[DATA LISTING — start]

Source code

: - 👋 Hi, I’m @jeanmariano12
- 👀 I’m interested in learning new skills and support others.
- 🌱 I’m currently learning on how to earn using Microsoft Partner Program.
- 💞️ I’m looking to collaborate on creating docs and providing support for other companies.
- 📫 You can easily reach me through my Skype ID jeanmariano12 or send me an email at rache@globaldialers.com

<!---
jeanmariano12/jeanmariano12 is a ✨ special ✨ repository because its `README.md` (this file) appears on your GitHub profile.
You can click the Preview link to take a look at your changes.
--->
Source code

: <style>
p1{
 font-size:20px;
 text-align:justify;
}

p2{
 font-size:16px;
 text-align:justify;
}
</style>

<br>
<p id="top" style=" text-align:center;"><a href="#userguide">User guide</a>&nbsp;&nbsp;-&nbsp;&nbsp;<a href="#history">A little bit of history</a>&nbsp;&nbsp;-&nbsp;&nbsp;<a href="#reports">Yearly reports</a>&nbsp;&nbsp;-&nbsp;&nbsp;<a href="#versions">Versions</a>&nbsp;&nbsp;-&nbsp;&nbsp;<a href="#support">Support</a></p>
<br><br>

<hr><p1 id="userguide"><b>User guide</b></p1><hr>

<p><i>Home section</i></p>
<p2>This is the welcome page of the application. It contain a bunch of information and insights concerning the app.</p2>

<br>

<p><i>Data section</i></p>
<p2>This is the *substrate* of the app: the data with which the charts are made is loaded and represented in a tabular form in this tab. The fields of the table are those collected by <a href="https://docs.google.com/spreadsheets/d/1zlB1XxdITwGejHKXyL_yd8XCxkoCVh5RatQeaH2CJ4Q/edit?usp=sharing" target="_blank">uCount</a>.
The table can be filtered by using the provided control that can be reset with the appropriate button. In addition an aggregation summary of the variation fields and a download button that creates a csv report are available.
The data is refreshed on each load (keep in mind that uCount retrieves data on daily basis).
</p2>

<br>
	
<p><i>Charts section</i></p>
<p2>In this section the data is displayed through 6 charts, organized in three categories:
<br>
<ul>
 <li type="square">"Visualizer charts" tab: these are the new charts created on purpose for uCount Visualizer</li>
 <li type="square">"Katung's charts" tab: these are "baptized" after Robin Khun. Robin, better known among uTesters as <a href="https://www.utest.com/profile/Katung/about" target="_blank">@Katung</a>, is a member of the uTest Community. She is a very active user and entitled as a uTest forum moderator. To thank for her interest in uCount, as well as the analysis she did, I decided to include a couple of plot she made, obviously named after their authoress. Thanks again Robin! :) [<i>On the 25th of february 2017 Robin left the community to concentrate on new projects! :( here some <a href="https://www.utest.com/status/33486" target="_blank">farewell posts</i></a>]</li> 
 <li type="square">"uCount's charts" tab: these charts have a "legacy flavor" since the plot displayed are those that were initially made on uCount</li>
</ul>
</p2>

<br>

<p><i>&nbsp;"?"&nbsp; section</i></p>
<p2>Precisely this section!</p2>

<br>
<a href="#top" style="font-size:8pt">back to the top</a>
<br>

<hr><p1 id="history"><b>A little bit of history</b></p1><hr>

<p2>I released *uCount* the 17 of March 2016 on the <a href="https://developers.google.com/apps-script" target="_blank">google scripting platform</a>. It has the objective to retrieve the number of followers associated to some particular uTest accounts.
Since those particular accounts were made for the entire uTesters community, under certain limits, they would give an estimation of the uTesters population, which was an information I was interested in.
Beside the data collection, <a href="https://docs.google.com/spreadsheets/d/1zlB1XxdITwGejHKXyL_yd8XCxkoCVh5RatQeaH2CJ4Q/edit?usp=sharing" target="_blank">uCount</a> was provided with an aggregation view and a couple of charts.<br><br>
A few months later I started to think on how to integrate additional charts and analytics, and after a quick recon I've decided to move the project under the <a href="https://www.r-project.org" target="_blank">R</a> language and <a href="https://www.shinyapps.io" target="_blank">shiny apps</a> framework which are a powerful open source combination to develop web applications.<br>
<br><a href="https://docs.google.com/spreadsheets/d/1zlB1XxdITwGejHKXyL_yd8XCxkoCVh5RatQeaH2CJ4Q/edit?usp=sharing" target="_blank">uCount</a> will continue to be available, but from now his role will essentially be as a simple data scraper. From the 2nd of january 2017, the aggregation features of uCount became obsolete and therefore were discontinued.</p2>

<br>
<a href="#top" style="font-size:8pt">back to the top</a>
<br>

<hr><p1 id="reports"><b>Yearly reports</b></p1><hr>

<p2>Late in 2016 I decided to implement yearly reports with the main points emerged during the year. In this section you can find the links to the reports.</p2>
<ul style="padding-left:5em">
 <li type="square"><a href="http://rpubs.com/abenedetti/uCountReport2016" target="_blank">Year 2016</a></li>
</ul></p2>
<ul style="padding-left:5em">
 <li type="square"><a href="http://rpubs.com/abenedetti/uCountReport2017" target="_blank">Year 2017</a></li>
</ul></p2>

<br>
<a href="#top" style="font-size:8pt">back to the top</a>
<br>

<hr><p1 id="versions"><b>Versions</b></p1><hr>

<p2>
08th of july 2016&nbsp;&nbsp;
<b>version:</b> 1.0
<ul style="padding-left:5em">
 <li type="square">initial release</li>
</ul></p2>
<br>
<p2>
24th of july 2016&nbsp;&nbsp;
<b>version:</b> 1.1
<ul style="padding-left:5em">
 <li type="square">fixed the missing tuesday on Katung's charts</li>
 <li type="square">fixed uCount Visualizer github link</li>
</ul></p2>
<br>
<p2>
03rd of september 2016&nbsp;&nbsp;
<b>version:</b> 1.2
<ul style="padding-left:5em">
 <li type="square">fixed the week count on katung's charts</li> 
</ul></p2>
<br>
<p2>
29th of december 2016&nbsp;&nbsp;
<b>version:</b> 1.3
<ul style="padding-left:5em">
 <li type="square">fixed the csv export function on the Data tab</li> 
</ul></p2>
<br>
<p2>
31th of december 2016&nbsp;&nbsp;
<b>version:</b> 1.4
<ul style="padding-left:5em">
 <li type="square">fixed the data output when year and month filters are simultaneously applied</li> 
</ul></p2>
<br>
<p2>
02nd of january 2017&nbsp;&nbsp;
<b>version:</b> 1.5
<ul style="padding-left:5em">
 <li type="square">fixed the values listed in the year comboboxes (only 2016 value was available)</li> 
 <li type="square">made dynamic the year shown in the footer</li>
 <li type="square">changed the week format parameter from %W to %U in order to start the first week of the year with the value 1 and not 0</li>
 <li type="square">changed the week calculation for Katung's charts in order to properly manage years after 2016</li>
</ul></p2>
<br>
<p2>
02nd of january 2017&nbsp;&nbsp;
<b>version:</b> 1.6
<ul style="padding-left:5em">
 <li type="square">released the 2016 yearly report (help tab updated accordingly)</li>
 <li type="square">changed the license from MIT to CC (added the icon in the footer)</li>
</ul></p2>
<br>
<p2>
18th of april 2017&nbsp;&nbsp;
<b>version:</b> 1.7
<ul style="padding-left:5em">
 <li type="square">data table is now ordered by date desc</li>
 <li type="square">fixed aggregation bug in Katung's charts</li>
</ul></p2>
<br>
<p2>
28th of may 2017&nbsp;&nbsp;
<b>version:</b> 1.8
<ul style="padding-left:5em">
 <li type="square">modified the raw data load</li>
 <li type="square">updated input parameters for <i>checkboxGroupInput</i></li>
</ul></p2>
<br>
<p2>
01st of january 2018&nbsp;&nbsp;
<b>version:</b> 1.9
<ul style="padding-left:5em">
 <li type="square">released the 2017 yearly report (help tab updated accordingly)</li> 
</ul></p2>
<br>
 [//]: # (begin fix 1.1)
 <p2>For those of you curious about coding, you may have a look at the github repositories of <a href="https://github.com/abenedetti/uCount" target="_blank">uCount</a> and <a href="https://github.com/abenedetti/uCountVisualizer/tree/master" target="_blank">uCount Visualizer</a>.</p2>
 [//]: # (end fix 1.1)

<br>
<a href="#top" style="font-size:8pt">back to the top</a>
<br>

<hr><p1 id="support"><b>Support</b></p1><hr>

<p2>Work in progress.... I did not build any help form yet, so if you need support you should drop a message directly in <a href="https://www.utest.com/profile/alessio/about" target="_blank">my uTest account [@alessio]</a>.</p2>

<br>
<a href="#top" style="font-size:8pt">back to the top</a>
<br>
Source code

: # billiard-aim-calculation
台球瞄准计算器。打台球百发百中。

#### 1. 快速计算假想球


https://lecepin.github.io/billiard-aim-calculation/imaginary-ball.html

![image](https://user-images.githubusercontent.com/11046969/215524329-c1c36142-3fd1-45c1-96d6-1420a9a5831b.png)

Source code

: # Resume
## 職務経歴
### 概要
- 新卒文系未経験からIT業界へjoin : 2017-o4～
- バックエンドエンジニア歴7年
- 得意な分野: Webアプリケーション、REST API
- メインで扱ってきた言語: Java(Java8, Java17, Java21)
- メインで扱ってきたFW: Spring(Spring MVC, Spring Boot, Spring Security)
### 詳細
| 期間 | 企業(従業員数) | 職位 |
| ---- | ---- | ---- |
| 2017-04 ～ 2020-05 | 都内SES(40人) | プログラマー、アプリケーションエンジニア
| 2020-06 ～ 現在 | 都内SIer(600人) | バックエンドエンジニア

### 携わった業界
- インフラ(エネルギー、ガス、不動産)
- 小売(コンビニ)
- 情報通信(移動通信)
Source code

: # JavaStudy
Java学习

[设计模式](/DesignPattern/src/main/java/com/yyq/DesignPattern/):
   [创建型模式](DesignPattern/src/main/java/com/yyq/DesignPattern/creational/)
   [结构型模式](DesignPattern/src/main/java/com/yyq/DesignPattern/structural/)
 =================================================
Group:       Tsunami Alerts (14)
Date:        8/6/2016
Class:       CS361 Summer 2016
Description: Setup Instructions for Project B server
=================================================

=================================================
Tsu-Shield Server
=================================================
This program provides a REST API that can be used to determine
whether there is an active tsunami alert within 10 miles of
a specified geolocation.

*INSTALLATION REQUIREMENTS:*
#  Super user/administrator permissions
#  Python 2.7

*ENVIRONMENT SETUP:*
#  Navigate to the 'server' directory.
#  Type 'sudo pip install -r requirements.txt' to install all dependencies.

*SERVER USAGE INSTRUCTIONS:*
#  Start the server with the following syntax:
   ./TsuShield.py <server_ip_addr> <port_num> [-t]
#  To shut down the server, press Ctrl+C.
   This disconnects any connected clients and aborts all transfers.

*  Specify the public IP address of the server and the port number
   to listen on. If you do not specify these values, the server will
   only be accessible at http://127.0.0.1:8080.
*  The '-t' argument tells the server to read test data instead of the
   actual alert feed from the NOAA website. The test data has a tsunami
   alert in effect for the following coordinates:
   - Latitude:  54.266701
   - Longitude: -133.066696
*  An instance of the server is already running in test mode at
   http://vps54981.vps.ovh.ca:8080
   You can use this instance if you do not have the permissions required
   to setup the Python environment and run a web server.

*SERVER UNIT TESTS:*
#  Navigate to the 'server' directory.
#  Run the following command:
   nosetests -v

[DATA LISTING — finish]

#### DESCRIPTION OF THE TASK
All lines from the beginning of the entries through the line marked "<p><i>Charts section</i></p>" are to be output exactly; nothing else belongs in the answer.

#### RESPONSE BELOW
Source code

: - 👋 Hi, I’m @jeanmariano12
- 👀 I’m interested in learning new skills and support others.
- 🌱 I’m currently learning on how to earn using Microsoft Partner Program.
- 💞️ I’m looking to collaborate on creating docs and providing support for other companies.
- 📫 You can easily reach me through my Skype ID jeanmariano12 or send me an email at rache@globaldialers.com

<!---
jeanmariano12/jeanmariano12 is a ✨ special ✨ repository because its `README.md` (this file) appears on your GitHub profile.
You can click the Preview link to take a look at your changes.
--->
Source code

: <style>
p1{
 font-size:20px;
 text-align:justify;
}

p2{
 font-size:16px;
 text-align:justify;
}
</style>

<br>
<p id="top" style=" text-align:center;"><a href="#userguide">User guide</a>&nbsp;&nbsp;-&nbsp;&nbsp;<a href="#history">A little bit of history</a>&nbsp;&nbsp;-&nbsp;&nbsp;<a href="#reports">Yearly reports</a>&nbsp;&nbsp;-&nbsp;&nbsp;<a href="#versions">Versions</a>&nbsp;&nbsp;-&nbsp;&nbsp;<a href="#support">Support</a></p>
<br><br>

<hr><p1 id="userguide"><b>User guide</b></p1><hr>

<p><i>Home section</i></p>
<p2>This is the welcome page of the application. It contain a bunch of information and insights concerning the app.</p2>

<br>

<p><i>Data section</i></p>
<p2>This is the *substrate* of the app: the data with which the charts are made is loaded and represented in a tabular form in this tab. The fields of the table are those collected by <a href="https://docs.google.com/spreadsheets/d/1zlB1XxdITwGejHKXyL_yd8XCxkoCVh5RatQeaH2CJ4Q/edit?usp=sharing" target="_blank">uCount</a>.
The table can be filtered by using the provided control that can be reset with the appropriate button. In addition an aggregation summary of the variation fields and a download button that creates a csv report are available.
The data is refreshed on each load (keep in mind that uCount retrieves data on daily basis).
</p2>

<br>
	
<p><i>Charts section</i></p>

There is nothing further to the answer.